For household direct emissions, different approaches are used for different emission sources when tracing them into income groups. For urban household fossil fuel and private car emissions, we use the household expenditure on residential energy consumption (residence for rural household listed in Supplementary Table 3) and the emissions from urban and rural household consumption (transport and communication in rural household), respectively, as proxies to allocate them into various income groups, similar as the process for indirect emissions (Eqs. (912)). For rural biomass consumption emissions, we use a correlation equation between biomass consumption and income per capita adopted from Peng et al.34 to allocate the emissions into various rural income groups. This correlation equation is fitted using hierarchical regression based on the survey-based per capita income and biofuel consumption, which is shown below:

$$t_{{\mathrm{bio,}}j} = {\mathrm{0}}{\mathrm{.7072}} \times \alpha _j^{ - 0.18}$$
(13)

where αj is the per capita income of income group j; $$t_{{\mathrm{bio,}}j}$$ is the biomass consumption for people at the income group j. Usually, the poor households tend to consume more biomass and less commercial fuel52. More details about this correlation equation can be found in Peng et al.34.

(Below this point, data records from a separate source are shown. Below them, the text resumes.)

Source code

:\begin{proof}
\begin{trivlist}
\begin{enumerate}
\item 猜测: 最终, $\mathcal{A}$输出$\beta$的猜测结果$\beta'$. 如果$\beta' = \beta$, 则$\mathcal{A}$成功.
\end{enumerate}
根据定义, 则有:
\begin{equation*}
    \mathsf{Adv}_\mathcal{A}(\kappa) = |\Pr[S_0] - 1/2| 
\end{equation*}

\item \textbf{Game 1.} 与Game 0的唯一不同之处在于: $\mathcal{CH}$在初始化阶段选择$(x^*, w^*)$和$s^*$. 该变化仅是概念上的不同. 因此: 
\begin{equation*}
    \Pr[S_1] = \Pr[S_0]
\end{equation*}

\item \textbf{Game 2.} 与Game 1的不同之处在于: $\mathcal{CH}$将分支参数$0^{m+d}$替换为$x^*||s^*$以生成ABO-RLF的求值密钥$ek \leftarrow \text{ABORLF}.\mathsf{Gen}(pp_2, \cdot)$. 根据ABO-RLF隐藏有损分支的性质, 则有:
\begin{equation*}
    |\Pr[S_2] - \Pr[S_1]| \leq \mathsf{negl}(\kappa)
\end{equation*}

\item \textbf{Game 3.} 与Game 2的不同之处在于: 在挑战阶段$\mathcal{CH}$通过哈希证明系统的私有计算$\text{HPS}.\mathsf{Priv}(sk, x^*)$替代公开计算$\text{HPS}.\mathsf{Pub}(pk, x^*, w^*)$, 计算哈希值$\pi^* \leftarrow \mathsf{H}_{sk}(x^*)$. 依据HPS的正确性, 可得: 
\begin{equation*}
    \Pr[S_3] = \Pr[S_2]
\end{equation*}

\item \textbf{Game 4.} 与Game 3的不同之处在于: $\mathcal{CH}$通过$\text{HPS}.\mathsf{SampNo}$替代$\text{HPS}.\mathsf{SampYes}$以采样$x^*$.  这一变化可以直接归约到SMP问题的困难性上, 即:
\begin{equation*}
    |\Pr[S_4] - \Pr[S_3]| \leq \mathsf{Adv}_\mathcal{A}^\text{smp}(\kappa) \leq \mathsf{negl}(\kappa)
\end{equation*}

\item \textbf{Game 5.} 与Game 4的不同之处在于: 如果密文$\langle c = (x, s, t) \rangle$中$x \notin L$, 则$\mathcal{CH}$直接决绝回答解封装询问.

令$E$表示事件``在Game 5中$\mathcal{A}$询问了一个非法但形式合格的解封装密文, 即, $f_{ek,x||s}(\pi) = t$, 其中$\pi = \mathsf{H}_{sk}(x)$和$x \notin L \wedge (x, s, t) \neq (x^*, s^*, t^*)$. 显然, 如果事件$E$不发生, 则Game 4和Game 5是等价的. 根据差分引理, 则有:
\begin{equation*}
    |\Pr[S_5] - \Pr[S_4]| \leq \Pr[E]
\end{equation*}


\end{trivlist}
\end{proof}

Then rural household biomass combustion emissions in region s can be allocated to national group i as:

$$e_{{\mathrm{bio,}}i}^s = {\mathbf{n}}_s^i({\mathbf{t}}_{{\mathrm{bio}}}^s)\prime /\mathop {\sum }\limits_{i = {\mathrm{1}}}^5 ({\mathbf{n}}_s^i({\mathbf{t}}_{{\mathrm{bio}}}^s)\prime ) \ast e_{{\mathrm{bio}}}^s,\,\,i = 1 \cdots 5$$
(14)

where $${\mathbf{t}}_{{\mathrm{bio}}}^s = [t_{{\mathrm{bio}},1}^s\;t_{{\mathrm{bio}},2}^s\;t_{{\mathrm{bio}},3}^s\;t_{{\mathrm{bio}},4}^s\;t_{{\mathrm{bio}},5}^s]$$ is the per capita biomass consumption of different income groups. Note that $${\mathrm{t}}_{{\mathrm{bio}},j}^s$$ used here is based on per capita income of the original groups in each province. $$e_{{\mathrm{bio}}}^s$$ indicates the biomass consumption related emissions of rural households in region s.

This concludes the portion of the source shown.